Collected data
'''

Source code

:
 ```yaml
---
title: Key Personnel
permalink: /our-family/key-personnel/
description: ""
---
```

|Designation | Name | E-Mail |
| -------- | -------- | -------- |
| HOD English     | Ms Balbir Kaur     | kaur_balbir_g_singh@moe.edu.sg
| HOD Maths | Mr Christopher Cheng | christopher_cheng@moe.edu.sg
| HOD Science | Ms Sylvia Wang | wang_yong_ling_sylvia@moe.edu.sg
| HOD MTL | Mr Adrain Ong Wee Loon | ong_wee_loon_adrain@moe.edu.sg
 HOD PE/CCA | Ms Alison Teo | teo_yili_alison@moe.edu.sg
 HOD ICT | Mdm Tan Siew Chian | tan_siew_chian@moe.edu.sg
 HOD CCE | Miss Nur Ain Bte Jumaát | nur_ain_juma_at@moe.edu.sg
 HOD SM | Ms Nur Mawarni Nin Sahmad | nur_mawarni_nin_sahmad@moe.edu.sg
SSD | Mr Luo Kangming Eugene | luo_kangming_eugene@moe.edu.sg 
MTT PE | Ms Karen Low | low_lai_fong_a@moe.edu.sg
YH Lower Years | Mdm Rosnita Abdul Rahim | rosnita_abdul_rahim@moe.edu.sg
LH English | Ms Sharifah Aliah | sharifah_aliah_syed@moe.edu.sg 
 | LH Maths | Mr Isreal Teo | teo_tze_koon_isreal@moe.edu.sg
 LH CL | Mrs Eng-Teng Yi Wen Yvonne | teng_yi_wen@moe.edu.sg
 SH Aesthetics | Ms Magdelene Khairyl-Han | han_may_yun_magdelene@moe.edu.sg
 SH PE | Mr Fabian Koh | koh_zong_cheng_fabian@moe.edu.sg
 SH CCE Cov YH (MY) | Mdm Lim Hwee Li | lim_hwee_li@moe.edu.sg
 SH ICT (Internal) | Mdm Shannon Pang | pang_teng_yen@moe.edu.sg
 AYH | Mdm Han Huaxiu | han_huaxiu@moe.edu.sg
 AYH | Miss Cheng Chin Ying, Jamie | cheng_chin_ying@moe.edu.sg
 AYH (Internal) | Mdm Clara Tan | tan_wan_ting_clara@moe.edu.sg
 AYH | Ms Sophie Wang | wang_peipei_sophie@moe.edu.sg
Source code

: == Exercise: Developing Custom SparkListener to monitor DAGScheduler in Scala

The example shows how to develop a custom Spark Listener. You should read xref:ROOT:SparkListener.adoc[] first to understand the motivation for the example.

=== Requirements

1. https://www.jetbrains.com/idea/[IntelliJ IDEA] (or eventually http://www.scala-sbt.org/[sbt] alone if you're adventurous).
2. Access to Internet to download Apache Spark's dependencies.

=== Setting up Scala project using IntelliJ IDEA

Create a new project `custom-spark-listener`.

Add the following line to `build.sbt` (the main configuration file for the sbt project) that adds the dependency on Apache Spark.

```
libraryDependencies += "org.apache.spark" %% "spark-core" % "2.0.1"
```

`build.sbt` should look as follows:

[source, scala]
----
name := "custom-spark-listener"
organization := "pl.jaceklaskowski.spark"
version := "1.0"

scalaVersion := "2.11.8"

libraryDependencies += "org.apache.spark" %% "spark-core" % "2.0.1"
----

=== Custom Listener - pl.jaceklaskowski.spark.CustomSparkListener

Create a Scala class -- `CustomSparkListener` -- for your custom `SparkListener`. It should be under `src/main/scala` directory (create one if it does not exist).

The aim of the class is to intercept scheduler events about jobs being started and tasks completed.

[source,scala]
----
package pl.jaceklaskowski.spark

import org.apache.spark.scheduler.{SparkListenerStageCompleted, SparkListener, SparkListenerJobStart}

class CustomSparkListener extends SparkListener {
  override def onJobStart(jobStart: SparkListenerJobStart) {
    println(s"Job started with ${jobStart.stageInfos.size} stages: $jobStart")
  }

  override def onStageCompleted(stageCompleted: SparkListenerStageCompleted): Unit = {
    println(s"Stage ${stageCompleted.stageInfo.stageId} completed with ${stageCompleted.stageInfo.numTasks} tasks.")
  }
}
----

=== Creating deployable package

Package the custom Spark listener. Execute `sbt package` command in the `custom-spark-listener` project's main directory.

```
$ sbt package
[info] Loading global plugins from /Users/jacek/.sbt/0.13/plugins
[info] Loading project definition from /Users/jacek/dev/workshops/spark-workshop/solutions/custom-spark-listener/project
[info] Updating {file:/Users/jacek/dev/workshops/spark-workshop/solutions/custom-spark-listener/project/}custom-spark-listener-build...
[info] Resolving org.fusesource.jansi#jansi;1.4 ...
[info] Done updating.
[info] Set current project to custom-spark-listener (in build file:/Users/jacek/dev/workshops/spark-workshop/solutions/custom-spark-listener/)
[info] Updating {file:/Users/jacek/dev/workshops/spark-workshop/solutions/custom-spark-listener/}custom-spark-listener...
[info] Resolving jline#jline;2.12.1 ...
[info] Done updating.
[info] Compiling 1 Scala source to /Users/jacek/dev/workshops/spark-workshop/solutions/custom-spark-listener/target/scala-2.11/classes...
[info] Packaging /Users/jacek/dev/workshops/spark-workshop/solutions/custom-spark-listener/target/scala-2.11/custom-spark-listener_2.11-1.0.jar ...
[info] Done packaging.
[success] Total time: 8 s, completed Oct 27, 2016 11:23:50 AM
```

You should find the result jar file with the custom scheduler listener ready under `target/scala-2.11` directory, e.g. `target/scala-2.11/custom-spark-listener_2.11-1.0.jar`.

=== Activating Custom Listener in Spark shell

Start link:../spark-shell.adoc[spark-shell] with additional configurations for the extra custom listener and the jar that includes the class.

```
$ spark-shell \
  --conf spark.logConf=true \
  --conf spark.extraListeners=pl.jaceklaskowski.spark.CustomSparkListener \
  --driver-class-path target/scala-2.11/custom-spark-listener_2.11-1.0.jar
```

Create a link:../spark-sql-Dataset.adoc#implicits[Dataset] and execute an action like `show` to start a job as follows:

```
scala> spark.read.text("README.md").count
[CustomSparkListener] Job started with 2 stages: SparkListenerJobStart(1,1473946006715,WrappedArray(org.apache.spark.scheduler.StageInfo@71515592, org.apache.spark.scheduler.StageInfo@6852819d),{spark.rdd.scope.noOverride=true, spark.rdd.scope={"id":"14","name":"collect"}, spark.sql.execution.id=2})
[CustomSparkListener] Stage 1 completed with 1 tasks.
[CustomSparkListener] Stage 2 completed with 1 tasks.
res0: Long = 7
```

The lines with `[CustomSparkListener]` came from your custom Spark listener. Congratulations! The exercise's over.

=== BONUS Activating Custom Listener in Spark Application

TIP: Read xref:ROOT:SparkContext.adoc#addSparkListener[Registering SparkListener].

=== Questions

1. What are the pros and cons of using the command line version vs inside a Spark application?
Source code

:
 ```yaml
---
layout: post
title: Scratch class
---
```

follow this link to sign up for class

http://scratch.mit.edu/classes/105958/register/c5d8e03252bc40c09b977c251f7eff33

'''
'''

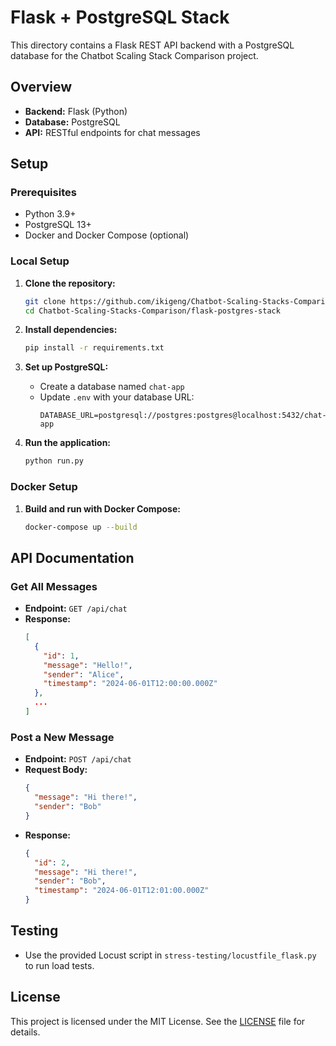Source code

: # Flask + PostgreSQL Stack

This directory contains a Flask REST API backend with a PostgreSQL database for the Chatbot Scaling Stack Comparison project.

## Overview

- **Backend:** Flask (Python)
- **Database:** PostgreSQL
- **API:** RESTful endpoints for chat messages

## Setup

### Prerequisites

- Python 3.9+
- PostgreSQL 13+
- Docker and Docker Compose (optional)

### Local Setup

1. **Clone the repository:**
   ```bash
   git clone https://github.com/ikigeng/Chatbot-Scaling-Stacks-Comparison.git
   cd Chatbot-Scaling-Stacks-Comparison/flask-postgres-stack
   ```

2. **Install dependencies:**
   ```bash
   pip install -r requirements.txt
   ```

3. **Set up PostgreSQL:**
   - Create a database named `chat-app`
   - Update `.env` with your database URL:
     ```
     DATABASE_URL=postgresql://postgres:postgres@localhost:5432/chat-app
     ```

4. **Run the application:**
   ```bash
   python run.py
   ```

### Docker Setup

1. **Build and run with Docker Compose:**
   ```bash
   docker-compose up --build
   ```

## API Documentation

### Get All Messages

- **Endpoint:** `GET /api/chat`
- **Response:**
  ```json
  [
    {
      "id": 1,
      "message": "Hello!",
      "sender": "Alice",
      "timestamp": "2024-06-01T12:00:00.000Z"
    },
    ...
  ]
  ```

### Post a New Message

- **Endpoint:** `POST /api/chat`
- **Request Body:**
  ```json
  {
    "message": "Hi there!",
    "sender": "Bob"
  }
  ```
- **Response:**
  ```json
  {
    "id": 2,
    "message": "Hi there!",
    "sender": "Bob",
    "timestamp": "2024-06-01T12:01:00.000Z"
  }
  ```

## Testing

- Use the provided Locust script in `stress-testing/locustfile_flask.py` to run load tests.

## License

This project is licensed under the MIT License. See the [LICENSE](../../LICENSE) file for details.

'''

▸ **TASK STATEMENT**
Exact duplication is required for the lines above, from the line that contains "Loon | ong_wee_loon_adrain@moe.edu.sg" to the line that contains "AYH | Mdm Han Huaxiu | han_huaxiu@moe.edu.sg", inclusive; omit all others.

▸ **REPLY**
| HOD MTL | Mr Adrain Ong Wee Loon | ong_wee_loon_adrain@moe.edu.sg
 HOD PE/CCA | Ms Alison Teo | teo_yili_alison@moe.edu.sg
 HOD ICT | Mdm Tan Siew Chian | tan_siew_chian@moe.edu.sg
 HOD CCE | Miss Nur Ain Bte Jumaát | nur_ain_juma_at@moe.edu.sg
 HOD SM | Ms Nur Mawarni Nin Sahmad | nur_mawarni_nin_sahmad@moe.edu.sg
SSD | Mr Luo Kangming Eugene | luo_kangming_eugene@moe.edu.sg 
MTT PE | Ms Karen Low | low_lai_fong_a@moe.edu.sg
YH Lower Years | Mdm Rosnita Abdul Rahim | rosnita_abdul_rahim@moe.edu.sg
LH English | Ms Sharifah Aliah | sharifah_aliah_syed@moe.edu.sg 
 | LH Maths | Mr Isreal Teo | teo_tze_koon_isreal@moe.edu.sg
 LH CL | Mrs Eng-Teng Yi Wen Yvonne | teng_yi_wen@moe.edu.sg
 SH Aesthetics | Ms Magdelene Khairyl-Han | han_may_yun_magdelene@moe.edu.sg
 SH PE | Mr Fabian Koh | koh_zong_cheng_fabian@moe.edu.sg
 SH CCE Cov YH (MY) | Mdm Lim Hwee Li | lim_hwee_li@moe.edu.sg
 SH ICT (Internal) | Mdm Shannon Pang | pang_teng_yen@moe.edu.sg
 AYH | Mdm Han Huaxiu | han_huaxiu@moe.edu.sg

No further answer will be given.